Alex Levashov – eCommerce Consultant (Melbourne, Australia)

Antifragility stress-test: Uber as a black swan for taxi industry

Antifragility stress-test: Uber as a black swan for taxi industry

Antifragility stress-test: Uber as a black swan for taxi industry

Anti-Uber protests in London.

Anti-Uber protests in London. Photo credits – David Holt (CC)

In his famous books Fooled by Randomness”, “Black Swan” and “Antifragility” Nicholas Taleb refers to taxi driver as an example of the profession that is pretty antifragile. There can be bad day or week, but in general over the longer term as a taxi driver you should be OK, at least your risk to Black Swan (major, game-changing and unexpected event) is lower than say for bank clerk, whose job can be considered safe and stable normally, but may be abruptly cut in say M&A event, restructure or crisis.
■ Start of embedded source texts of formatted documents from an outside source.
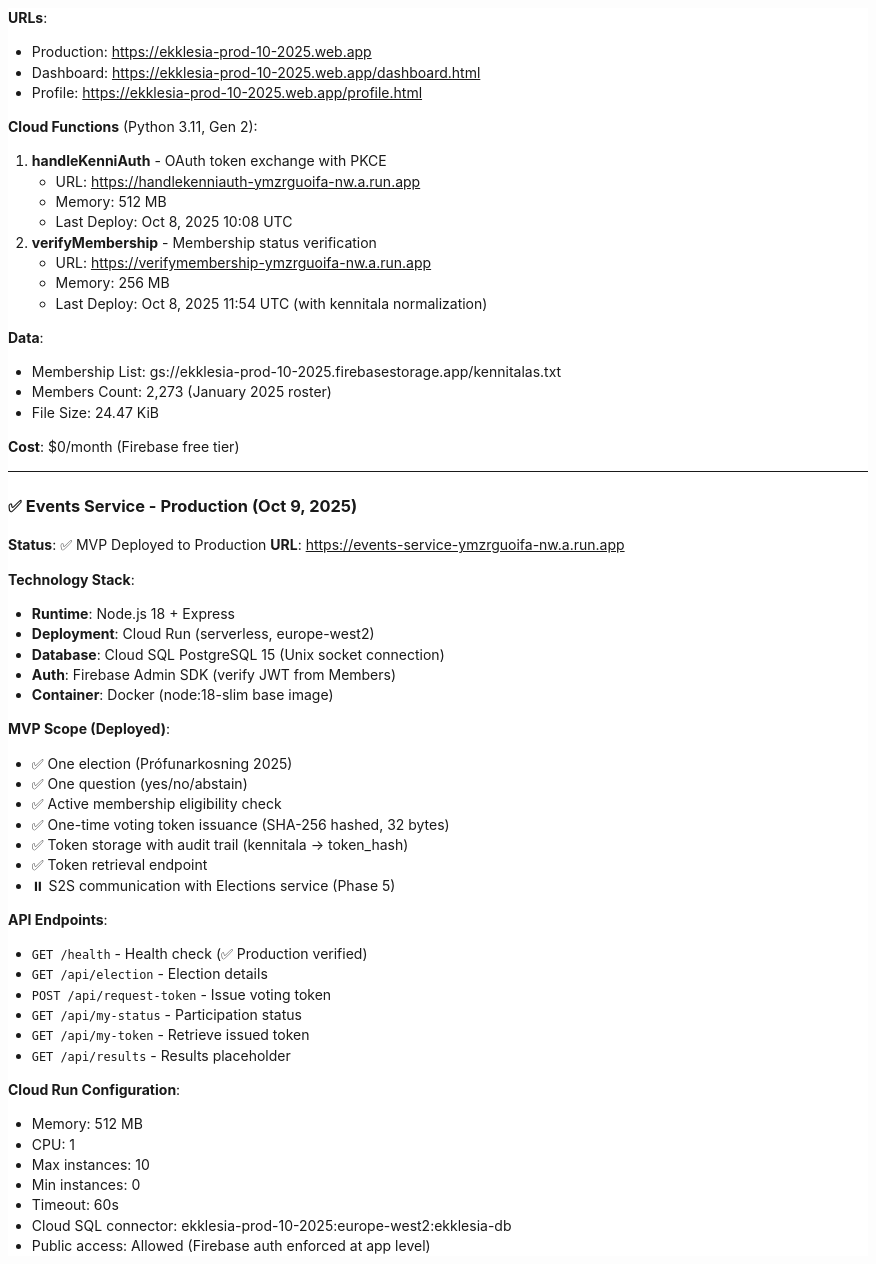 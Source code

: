 **URLs**:
- Production: https://ekklesia-prod-10-2025.web.app
- Dashboard: https://ekklesia-prod-10-2025.web.app/dashboard.html
- Profile: https://ekklesia-prod-10-2025.web.app/profile.html

**Cloud Functions** (Python 3.11, Gen 2):
1. **handleKenniAuth** - OAuth token exchange with PKCE
   - URL: https://handlekenniauth-ymzrguoifa-nw.a.run.app
   - Memory: 512 MB
   - Last Deploy: Oct 8, 2025 10:08 UTC
2. **verifyMembership** - Membership status verification
   - URL: https://verifymembership-ymzrguoifa-nw.a.run.app
   - Memory: 256 MB
   - Last Deploy: Oct 8, 2025 11:54 UTC (with kennitala normalization)

**Data**:
- Membership List: gs://ekklesia-prod-10-2025.firebasestorage.app/kennitalas.txt
- Members Count: 2,273 (January 2025 roster)
- File Size: 24.47 KiB

**Cost**: $0/month (Firebase free tier)

---

### ✅ Events Service - Production (Oct 9, 2025)

**Status**: ✅ MVP Deployed to Production
**URL**: https://events-service-ymzrguoifa-nw.a.run.app

**Technology Stack**:
- **Runtime**: Node.js 18 + Express
- **Deployment**: Cloud Run (serverless, europe-west2)
- **Database**: Cloud SQL PostgreSQL 15 (Unix socket connection)
- **Auth**: Firebase Admin SDK (verify JWT from Members)
- **Container**: Docker (node:18-slim base image)

**MVP Scope (Deployed)**:
- ✅ One election (Prófunarkosning 2025)
- ✅ One question (yes/no/abstain)
- ✅ Active membership eligibility check
- ✅ One-time voting token issuance (SHA-256 hashed, 32 bytes)
- ✅ Token storage with audit trail (kennitala → token_hash)
- ✅ Token retrieval endpoint
- ⏸️ S2S communication with Elections service (Phase 5)

**API Endpoints**:
- `GET /health` - Health check (✅ Production verified)
- `GET /api/election` - Election details
- `POST /api/request-token` - Issue voting token
- `GET /api/my-status` - Participation status
- `GET /api/my-token` - Retrieve issued token
- `GET /api/results` - Results placeholder

**Cloud Run Configuration**:
- Memory: 512 MB
- CPU: 1
- Max instances: 10
- Min instances: 0
- Timeout: 60s
- Cloud SQL connector: ekklesia-prod-10-2025:europe-west2:ekklesia-db
- Public access: Allowed (Firebase auth enforced at app level)
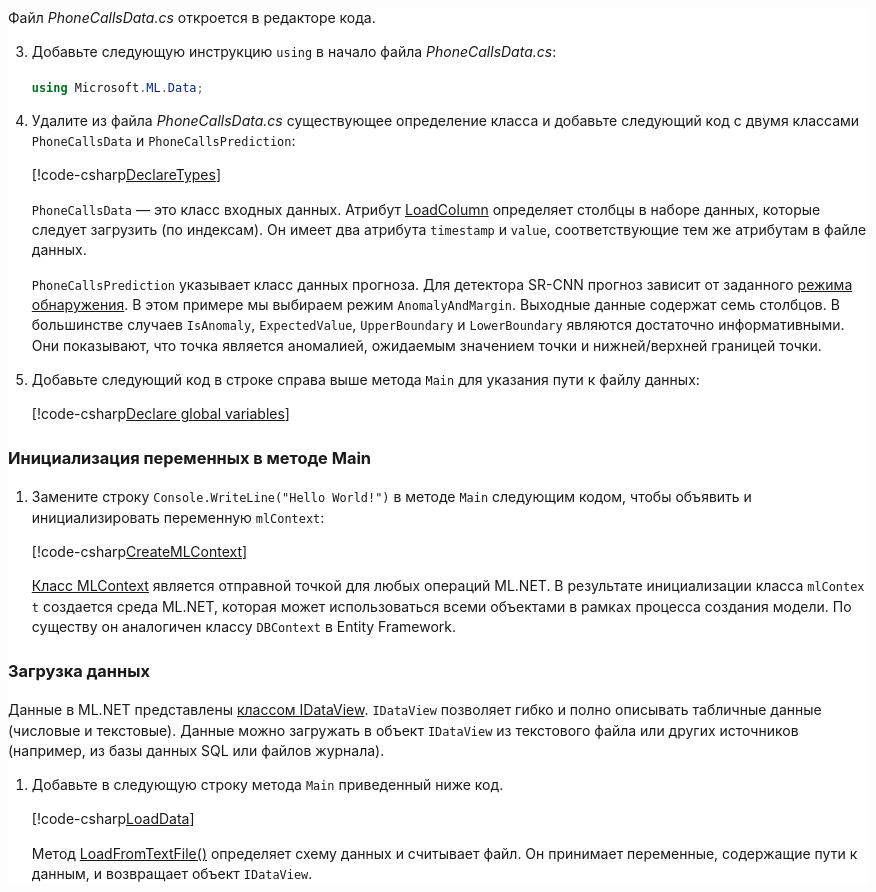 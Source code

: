    Файл *PhoneCallsData.cs* откроется в редакторе кода.

3. Добавьте следующую инструкцию `using` в начало файла *PhoneCallsData.cs*:

   ```csharp
   using Microsoft.ML.Data;
   ```

4. Удалите из файла *PhoneCallsData.cs* существующее определение класса и добавьте следующий код с двумя классами `PhoneCallsData` и `PhoneCallsPrediction`:

    [!code-csharp[DeclareTypes](./snippets/phone-calls-anomaly-detection/csharp/PhoneCallsData.cs#DeclareTypes "Declare data record types")]

    `PhoneCallsData` — это класс входных данных. Атрибут [LoadColumn](xref:Microsoft.ML.Data.LoadColumnAttribute.%23ctor%28System.Int32%29) определяет столбцы в наборе данных, которые следует загрузить (по индексам). Он имеет два атрибута `timestamp` и `value`, соответствующие тем же атрибутам в файле данных.

    `PhoneCallsPrediction` указывает класс данных прогноза. Для детектора SR-CNN прогноз зависит от заданного [режима обнаружения](xref:Microsoft.ML.TimeSeries.SrCnnDetectMode). В этом примере мы выбираем режим `AnomalyAndMargin`. Выходные данные содержат семь столбцов. В большинстве случаев `IsAnomaly`, `ExpectedValue`, `UpperBoundary` и `LowerBoundary` являются достаточно информативными. Они показывают, что точка является аномалией, ожидаемым значением точки и нижней/верхней границей точки.

5. Добавьте следующий код в строке справа выше метода `Main` для указания пути к файлу данных:

    [!code-csharp[Declare global variables](./snippets/phone-calls-anomaly-detection/csharp/Program.cs#DeclareGlobalVariables "Declare global variables")]

### <a name="initialize-variables-in-main"></a>Инициализация переменных в методе Main

1. Замените строку `Console.WriteLine("Hello World!")` в методе `Main` следующим кодом, чтобы объявить и инициализировать переменную `mlContext`:

    [!code-csharp[CreateMLContext](./snippets/phone-calls-anomaly-detection/csharp/Program.cs#CreateMLContext "Create the ML Context")]

    [Класс MLContext](xref:Microsoft.ML.MLContext) является отправной точкой для любых операций ML.NET. В результате инициализации класса `mlContext` создается среда ML.NET, которая может использоваться всеми объектами в рамках процесса создания модели. По существу он аналогичен классу `DBContext` в Entity Framework.

### <a name="load-the-data"></a>Загрузка данных

Данные в ML.NET представлены [классом IDataView](xref:Microsoft.ML.IDataView). `IDataView` позволяет гибко и полно описывать табличные данные (числовые и текстовые). Данные можно загружать в объект `IDataView` из текстового файла или других источников (например, из базы данных SQL или файлов журнала).

1. Добавьте в следующую строку метода `Main` приведенный ниже код.

    [!code-csharp[LoadData](./snippets/phone-calls-anomaly-detection/csharp/Program.cs#LoadData "loading dataset")]

    Метод [LoadFromTextFile()](xref:Microsoft.ML.TextLoaderSaverCatalog.LoadFromTextFile%60%601%28Microsoft.ML.DataOperationsCatalog,System.String,System.Char,System.Boolean,System.Boolean,System.Boolean,System.Boolean%29) определяет схему данных и считывает файл. Он принимает переменные, содержащие пути к данным, и возвращает объект `IDataView`.
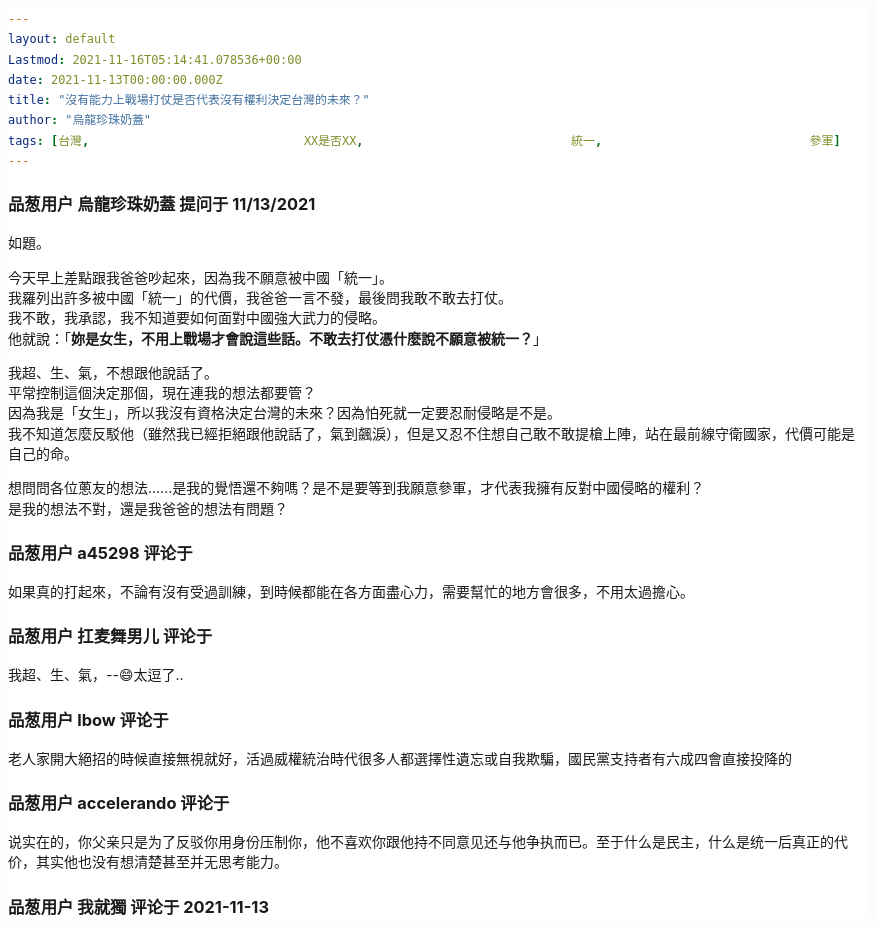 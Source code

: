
 ```yaml
---
layout: default
Lastmod: 2021-11-16T05:14:41.078536+00:00
date: 2021-11-13T00:00:00.000Z
title: "沒有能力上戰場打仗是否代表沒有權利決定台灣的未來？"
author: "烏龍珍珠奶蓋"
tags: [台灣,								XX是否XX,								統一,								參軍]
---
```



### 品葱用户 **烏龍珍珠奶蓋** 提问于 11/13/2021
    
如題。  
  
今天早上差點跟我爸爸吵起來，因為我不願意被中國「統一」。  
我羅列出許多被中國「統一」的代價，我爸爸一言不發，最後問我敢不敢去打仗。  
我不敢，我承認，我不知道要如何面對中國強大武力的侵略。  
他就說：「**妳是女生，不用上戰場才會說這些話。不敢去打仗憑什麼說不願意被統一？**」  
  
我超、生、氣，不想跟他說話了。  
平常控制這個決定那個，現在連我的想法都要管？  
因為我是「女生」，所以我沒有資格決定台灣的未來？因為怕死就一定要忍耐侵略是不是。  
我不知道怎麼反駁他（雖然我已經拒絕跟他說話了，氣到飆淚），但是又忍不住想自己敢不敢提槍上陣，站在最前線守衛國家，代價可能是自己的命。  
  
想問問各位蔥友的想法......是我的覺悟還不夠嗎？是不是要等到我願意參軍，才代表我擁有反對中國侵略的權利？  
是我的想法不對，還是我爸爸的想法有問題？
    
                

### 品葱用户 **a45298** 评论于 
        
如果真的打起來，不論有沒有受過訓練，到時候都能在各方面盡心力，需要幫忙的地方會很多，不用太過擔心。
        
                

### 品葱用户 **扛麦舞男儿** 评论于 
        
我超、生、氣，--😄太逗了..
        
                

### 品葱用户 **lbow** 评论于 
        
老人家開大絕招的時候直接無視就好，活過威權統治時代很多人都選擇性遺忘或自我欺騙，國民黨支持者有六成四會直接投降的
        
                

### 品葱用户 **accelerando** 评论于 
        
说实在的，你父亲只是为了反驳你用身份压制你，他不喜欢你跟他持不同意见还与他争执而已。至于什么是民主，什么是统一后真正的代价，其实他也没有想清楚甚至并无思考能力。
        
                

### 品葱用户 **我就獨** 评论于 2021-11-13
         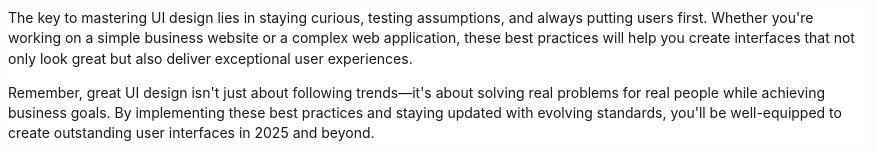 The key to mastering UI design lies in staying curious, testing assumptions, and always putting users first. Whether you're working on a simple business website or a complex web application, these best practices will help you create interfaces that not only look great but also deliver exceptional user experiences.

Remember, great UI design isn't just about following trends—it's about solving real problems for real people while achieving business goals. By implementing these best practices and staying updated with evolving standards, you'll be well-equipped to create outstanding user interfaces in 2025 and beyond.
Well, it could be true until couple years ago, but now seems that taxi industry and cab driver as a profession are under real antifragility stress-test. The Black Swan has flown in and the name of this black swan is Uber. This company (I don’t think it would be right to call it start-up, Uber already too big to be called this term) with reported massive valuation over $50B is a massive disruption for cab/taxi industry. Along with several other similar businesses like Lyft, Uber brings to regulated taxi market unlicensed drivers, hence significantly increasing supply side and making life of incumbents much harder. Effectively Uber changes the rules of the game, at least trying to do it and I understand why taxi drivers and operators who invested in licences, education and exams are pissed off by seeing that the carefully created barriers for new entrants are disintegrating.

Cabs drivers, anti-Uber protests in Portland

Cabs drivers, anti-Uber protests in Portland. Photo credits – Aaron Parecki (CC)

So the question is will taxi driver as a profession pass this antifragility stress-text? There are several possible outcomes and they may be different for different countries:

  • Having pretty deep pocket for PR and lobbying campaigns Uber will push its agenda and governments permit Uber business model. In this case taxi drivers has two choices: keep working as they used to work serving reducing number of their loyal customers, who don’t like to use Uber or join the crowd and work in Uber facing stronger competition.
  • Uber has to adjust their business model and provide their drivers with insurance, licences, etc. This makes the transaction expenses higher and hence Uber less competitive in prices comparing with traditional taxis. In this scenario probably taxi drivers and company will pay less fees for licensing too.
  • This one isn’t very likely, but in some countries authorities can just ban Uber at all, so taxi drivers will be happy

It seems that in all cases taxi drivers should at least survive, albeit losing part of their income, so maybe Taleb was right and this profession is antifragile, isn’t it? Hold on however, probably it isn’t the end of the story and another Black Swan is coming or more correctly joining.

Google self-driving car

Google self-driving car, photo credits – Mark Doliner

Appears that amateurs isn’t the worst for pro taxi drivers. Looks like in not so distant feature Uber will not need any drivers at all, according Daily Mail and other sources Uber plans to buy Tesla self-driving car.

Hence the future of taxi drivers doesn’t look very bright to be honest and the profession may not pass antifragility stress-test.